Internationale Medien sehen den Streit gar als einen Härtetest für die Null-Toleranz-Strategie von Franziskus im Kampf gegen sexuellen Missbrauch. Karadima ist dabei zu einer Symbolfigur geworden.
Betroffene werfen auch den Kardinälen Francisco Javier Errazuriz Ossa (81), Mitglied in dem von Franziskus einberufenen Kardinalsrat zur Kurienreform und emeritierter Erzbischof von Santiago, sowie seinem Nachfolger Ricardo Ezzati Andrello (73) vor, von dem Fall gewusst zu haben. Beide widersprechen dieser Darstellung.
„Die einzige Lösung dieses Konflikts ist, dass Barros zurücktritt“
Wie aufgeheizt die Stimmung in der Diözese ist, die Bischof Barros leiten soll, zeigte eine Demonstration in Osorno am Mittwoch: "Die einzige Lösung dieses Konflikts ist, dass Barros zurücktritt", sagte Juan Carlos Claret, Sprecher der Demonstranten. Der Bischof habe keine moralische Autorität mehr, das Amt auszuüben. Eine Lösung scheint nicht in Sicht. Obwohl Barros seine Unschuld beteuert, nehmen ihm viele Gläubige das nicht ab.
Staatsbürgerschaft entzogen
In einem anderen Fall setzte inzwischen der chilenische Senat ein Zeichen. Er entzog am Mittwoch (Ortszeit) dem wegen sexuellen Missbrauchs verurteilten Priester John O'Reilly die Staatsbürgerschaft, die ihm das Parlament wegen seines Engagements im Bildungssektor 2008 verliehen hatte. Der irische Geistliche, der ein damals siebenjähriges Mädchen als Schulseelsorger missbraucht haben soll, zählte wegen seiner Kontakte zu reichen Familien und seiner Vergangenheit als TV-Pfarrer zu den prominentesten Geistlichen des Landes.

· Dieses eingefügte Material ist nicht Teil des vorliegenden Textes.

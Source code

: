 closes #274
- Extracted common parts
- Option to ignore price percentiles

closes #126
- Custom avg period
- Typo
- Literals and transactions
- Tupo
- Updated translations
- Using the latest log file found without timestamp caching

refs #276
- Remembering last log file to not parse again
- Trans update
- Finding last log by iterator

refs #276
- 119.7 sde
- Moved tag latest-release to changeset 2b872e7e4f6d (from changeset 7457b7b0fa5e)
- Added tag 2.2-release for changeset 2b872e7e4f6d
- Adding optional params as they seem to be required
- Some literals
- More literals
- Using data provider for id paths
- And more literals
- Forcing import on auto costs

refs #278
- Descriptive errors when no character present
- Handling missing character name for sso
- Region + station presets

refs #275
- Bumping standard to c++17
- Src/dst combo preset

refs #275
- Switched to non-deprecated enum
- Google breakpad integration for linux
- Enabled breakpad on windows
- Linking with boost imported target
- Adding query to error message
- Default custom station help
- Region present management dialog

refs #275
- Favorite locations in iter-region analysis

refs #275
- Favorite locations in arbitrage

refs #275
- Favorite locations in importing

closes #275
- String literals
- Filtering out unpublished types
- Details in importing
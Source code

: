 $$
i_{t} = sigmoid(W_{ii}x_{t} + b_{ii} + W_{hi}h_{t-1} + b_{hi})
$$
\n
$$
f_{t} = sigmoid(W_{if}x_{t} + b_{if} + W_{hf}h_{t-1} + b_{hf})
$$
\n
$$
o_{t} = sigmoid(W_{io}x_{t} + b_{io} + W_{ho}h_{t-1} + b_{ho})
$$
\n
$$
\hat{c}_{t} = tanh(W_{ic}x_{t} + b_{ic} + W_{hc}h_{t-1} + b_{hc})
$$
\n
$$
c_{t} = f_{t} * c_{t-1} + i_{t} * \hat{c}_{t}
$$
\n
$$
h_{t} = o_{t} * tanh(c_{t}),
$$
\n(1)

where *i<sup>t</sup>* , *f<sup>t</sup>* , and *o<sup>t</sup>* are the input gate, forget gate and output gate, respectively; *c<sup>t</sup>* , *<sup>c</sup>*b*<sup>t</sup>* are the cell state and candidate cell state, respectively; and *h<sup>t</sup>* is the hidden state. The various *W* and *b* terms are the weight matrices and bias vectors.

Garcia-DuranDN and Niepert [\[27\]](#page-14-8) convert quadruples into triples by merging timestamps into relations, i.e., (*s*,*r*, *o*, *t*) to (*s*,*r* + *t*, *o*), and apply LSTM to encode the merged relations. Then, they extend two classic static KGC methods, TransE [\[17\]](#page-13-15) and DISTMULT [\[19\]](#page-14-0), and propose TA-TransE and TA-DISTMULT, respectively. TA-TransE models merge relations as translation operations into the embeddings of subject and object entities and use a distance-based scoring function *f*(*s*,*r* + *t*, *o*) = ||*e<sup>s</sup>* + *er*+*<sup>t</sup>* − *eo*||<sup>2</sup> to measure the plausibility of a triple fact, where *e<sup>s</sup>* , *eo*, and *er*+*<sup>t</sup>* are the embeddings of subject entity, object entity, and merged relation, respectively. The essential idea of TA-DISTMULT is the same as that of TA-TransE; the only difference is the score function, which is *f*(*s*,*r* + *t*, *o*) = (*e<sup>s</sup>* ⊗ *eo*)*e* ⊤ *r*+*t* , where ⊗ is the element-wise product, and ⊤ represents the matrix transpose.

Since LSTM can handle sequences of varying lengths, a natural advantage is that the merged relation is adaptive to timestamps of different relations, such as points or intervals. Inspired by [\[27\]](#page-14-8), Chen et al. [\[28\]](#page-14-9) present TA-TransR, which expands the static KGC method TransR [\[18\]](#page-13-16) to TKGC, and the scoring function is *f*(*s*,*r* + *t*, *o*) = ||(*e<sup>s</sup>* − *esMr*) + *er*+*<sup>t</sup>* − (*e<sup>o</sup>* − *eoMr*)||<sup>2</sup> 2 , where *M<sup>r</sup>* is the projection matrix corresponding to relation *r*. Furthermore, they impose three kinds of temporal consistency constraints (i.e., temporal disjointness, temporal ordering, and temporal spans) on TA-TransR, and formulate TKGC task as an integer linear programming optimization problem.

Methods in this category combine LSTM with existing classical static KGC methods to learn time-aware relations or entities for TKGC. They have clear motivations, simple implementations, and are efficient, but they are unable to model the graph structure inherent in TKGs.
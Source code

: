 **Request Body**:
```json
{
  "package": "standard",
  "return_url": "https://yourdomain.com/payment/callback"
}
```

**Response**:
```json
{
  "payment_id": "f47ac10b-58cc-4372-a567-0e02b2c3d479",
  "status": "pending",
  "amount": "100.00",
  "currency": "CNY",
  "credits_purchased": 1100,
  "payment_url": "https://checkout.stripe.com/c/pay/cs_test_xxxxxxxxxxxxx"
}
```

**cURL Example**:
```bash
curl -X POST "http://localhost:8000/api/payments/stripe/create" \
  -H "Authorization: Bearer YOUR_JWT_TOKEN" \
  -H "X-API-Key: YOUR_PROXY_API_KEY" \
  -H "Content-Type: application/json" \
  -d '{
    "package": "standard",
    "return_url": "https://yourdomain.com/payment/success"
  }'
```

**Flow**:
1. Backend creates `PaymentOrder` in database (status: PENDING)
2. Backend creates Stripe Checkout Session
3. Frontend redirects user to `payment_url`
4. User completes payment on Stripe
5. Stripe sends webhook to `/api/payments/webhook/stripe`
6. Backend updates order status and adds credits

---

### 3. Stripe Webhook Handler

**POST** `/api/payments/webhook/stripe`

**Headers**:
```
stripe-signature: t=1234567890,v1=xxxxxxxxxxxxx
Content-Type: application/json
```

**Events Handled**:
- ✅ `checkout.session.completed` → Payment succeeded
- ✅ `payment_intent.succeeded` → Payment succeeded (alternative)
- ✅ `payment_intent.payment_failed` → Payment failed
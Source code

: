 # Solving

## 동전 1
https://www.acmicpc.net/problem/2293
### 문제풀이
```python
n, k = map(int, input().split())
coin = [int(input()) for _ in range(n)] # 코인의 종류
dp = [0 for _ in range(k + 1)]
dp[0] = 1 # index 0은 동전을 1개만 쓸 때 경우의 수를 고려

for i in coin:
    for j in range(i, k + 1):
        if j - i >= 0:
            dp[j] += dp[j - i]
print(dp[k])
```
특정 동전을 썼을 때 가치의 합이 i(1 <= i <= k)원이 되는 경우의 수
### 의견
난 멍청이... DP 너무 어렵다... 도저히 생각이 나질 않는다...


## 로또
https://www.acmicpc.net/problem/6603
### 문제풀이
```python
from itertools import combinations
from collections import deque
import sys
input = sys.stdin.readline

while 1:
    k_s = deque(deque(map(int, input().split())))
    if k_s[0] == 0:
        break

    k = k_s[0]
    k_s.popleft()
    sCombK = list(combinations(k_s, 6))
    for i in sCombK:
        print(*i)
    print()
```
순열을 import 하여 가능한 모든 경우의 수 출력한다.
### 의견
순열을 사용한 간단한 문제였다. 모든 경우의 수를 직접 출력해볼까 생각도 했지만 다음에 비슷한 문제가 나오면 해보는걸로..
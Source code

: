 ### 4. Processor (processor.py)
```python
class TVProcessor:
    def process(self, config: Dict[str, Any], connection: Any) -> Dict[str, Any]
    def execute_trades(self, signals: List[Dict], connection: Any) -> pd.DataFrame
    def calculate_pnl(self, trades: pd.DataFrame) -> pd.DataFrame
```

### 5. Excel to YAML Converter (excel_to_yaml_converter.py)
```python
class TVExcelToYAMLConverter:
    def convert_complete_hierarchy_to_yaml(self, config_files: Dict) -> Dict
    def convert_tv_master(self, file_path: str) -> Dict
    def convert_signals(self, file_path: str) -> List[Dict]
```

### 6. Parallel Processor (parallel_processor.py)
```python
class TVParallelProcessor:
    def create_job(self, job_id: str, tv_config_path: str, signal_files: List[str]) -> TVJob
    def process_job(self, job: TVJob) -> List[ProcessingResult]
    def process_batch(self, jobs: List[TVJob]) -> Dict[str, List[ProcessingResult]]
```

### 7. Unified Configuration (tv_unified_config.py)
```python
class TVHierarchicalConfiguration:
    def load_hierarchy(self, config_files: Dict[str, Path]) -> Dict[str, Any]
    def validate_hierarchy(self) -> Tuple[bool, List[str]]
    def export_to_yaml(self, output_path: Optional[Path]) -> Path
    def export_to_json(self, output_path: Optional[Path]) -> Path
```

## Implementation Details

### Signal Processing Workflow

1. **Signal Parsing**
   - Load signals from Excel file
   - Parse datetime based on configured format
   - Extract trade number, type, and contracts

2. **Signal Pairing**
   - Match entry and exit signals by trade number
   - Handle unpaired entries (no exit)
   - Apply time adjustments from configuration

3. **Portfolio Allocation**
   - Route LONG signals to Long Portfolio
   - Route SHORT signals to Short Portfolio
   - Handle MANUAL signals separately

Unterdessen gründeten Missbrauchsopfer aus ganz Lateinamerika das Netzwerk "Unidos", mit dem sie gemeinsam ihre Rechte durchsetzen wollen. Bislang sind Opfer aus Argentinien, Chile, Mexiko, Peru und der Dominikanischen Republik der Vereinigung beigetreten. Sie dringen auf eine Aufarbeitung der Verbrechen und wollen, falls möglich, juristisch gegen die Täter vorgehen.